Problem requirements.
Search the listing below for the word "como" and return each line that contains it.

Record excerpts.
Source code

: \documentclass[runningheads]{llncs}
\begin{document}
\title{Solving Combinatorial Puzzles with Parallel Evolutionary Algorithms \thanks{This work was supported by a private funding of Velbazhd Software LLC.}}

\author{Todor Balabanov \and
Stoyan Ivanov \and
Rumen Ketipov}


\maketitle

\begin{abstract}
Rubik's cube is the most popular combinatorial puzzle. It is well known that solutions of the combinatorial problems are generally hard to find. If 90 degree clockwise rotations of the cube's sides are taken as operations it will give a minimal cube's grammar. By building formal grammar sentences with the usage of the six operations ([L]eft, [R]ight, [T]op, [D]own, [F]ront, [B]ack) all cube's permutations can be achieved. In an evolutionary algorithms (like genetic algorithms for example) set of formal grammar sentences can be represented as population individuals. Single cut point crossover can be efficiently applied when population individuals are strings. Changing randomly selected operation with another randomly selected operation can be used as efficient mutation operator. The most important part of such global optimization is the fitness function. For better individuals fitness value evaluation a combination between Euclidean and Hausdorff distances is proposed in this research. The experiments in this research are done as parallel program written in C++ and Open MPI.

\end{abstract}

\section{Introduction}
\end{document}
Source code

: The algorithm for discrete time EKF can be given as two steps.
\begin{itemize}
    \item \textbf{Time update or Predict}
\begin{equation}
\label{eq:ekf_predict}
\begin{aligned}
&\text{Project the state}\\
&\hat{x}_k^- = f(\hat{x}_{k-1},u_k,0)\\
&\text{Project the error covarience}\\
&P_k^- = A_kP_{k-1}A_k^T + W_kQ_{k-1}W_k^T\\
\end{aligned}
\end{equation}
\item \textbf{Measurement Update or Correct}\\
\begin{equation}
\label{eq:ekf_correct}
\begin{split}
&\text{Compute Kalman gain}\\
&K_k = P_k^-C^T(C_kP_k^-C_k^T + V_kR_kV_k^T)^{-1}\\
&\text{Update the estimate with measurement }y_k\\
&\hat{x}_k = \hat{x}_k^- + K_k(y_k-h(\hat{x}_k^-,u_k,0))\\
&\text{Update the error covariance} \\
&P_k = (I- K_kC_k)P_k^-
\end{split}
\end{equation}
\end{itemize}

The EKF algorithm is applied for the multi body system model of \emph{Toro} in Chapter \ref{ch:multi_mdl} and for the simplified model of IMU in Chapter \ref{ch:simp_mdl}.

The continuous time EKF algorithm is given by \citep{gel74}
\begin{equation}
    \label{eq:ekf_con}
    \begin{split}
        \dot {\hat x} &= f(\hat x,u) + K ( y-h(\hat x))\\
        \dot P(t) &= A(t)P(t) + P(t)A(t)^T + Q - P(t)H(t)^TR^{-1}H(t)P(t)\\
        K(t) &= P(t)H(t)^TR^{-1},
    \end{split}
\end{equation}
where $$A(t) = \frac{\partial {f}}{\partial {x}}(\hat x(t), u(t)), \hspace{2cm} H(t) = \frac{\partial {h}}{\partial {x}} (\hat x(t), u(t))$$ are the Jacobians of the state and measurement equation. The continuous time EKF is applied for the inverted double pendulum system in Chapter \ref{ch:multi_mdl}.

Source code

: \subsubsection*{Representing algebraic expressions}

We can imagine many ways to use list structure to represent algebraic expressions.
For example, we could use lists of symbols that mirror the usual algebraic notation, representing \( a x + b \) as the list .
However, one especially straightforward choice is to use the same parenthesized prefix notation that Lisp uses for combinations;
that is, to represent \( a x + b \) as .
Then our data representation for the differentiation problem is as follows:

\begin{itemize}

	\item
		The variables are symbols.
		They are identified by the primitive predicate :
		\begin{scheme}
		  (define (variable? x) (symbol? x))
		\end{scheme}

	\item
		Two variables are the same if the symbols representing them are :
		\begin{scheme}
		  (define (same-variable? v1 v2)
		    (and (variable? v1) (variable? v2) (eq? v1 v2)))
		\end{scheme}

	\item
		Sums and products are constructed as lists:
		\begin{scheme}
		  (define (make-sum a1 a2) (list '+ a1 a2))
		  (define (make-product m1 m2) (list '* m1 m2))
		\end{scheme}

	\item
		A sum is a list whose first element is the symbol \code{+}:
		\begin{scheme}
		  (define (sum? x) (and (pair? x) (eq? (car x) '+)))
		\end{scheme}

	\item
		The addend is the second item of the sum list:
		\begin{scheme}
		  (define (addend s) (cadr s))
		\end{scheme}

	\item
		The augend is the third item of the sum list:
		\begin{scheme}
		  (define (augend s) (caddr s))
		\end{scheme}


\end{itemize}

...

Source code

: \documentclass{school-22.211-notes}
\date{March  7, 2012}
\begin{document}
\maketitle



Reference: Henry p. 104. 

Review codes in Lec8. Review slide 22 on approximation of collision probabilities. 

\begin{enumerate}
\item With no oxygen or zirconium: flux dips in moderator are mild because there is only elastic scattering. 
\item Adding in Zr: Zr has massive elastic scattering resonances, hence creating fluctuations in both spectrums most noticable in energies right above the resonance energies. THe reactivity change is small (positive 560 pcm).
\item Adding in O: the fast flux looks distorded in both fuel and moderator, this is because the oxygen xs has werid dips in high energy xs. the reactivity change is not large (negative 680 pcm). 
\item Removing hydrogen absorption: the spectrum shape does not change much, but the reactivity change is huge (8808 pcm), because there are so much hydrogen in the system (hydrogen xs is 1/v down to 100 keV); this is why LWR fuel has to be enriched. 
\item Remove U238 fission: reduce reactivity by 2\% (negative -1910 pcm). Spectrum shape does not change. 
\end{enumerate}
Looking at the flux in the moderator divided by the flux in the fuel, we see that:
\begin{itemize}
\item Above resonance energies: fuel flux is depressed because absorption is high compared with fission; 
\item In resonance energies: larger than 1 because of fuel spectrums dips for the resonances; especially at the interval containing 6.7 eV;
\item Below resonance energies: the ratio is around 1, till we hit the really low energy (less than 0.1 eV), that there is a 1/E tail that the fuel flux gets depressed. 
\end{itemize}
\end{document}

...

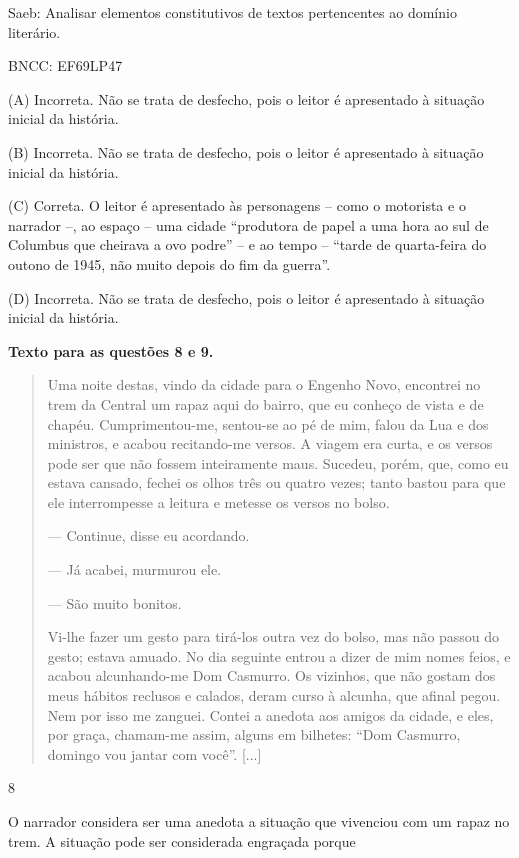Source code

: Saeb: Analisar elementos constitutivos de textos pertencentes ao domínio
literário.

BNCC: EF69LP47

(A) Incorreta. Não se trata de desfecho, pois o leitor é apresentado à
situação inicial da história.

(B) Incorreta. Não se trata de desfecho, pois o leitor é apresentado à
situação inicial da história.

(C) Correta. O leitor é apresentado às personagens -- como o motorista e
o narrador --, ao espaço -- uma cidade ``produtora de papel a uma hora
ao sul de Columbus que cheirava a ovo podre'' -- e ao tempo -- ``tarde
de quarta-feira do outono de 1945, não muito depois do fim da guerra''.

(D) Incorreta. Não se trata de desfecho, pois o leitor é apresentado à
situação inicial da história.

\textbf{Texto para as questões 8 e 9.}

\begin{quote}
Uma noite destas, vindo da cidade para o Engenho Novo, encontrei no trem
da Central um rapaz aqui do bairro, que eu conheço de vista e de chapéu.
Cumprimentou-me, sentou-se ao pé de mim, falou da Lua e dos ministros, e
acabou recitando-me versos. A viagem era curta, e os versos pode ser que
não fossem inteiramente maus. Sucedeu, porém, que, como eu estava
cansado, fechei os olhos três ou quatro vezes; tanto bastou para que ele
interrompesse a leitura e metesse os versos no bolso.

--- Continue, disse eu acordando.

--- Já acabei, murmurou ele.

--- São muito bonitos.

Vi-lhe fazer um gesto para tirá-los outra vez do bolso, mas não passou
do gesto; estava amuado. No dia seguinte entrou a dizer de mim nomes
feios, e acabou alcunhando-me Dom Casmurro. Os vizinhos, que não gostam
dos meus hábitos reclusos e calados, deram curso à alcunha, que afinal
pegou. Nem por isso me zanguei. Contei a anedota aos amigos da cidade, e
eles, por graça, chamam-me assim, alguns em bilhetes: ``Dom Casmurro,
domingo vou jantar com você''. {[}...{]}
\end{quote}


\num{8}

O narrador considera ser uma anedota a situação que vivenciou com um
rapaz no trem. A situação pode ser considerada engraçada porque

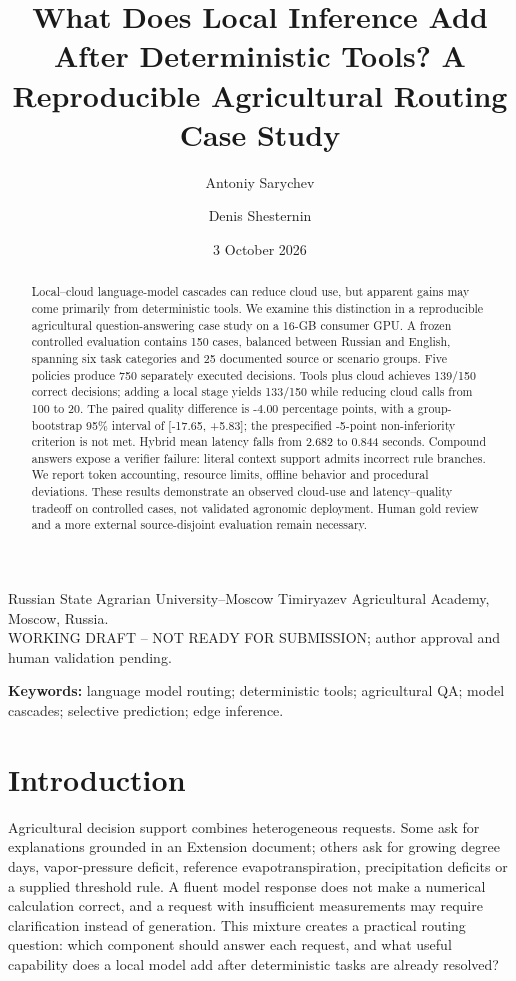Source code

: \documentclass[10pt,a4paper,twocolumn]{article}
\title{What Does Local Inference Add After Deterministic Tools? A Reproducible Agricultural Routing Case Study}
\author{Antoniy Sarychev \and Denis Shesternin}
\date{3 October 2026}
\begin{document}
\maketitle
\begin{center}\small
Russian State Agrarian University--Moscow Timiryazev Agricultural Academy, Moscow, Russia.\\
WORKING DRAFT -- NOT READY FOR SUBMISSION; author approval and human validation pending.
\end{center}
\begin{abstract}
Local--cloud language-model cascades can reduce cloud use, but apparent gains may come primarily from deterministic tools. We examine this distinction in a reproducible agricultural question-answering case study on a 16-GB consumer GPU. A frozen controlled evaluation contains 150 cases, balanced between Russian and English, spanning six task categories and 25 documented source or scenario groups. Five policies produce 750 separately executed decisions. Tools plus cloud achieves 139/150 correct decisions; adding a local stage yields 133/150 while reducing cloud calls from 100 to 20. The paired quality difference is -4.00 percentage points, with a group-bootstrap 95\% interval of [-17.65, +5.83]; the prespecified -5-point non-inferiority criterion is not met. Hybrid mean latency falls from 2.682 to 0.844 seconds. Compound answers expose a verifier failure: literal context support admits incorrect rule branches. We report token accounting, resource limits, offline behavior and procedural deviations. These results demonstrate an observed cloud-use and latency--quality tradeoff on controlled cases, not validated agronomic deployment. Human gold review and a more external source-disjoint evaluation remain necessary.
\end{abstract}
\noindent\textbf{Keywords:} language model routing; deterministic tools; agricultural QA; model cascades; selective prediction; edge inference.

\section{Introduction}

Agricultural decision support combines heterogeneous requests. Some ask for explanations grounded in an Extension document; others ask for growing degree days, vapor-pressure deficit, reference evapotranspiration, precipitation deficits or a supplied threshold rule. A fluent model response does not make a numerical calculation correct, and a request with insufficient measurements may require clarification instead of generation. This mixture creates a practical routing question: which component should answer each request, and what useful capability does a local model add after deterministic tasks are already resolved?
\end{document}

Answer to this exercise.
(C) Correta. O leitor é apresentado às personagens -- como o motorista e
não fossem inteiramente maus. Sucedeu, porém, que, como eu estava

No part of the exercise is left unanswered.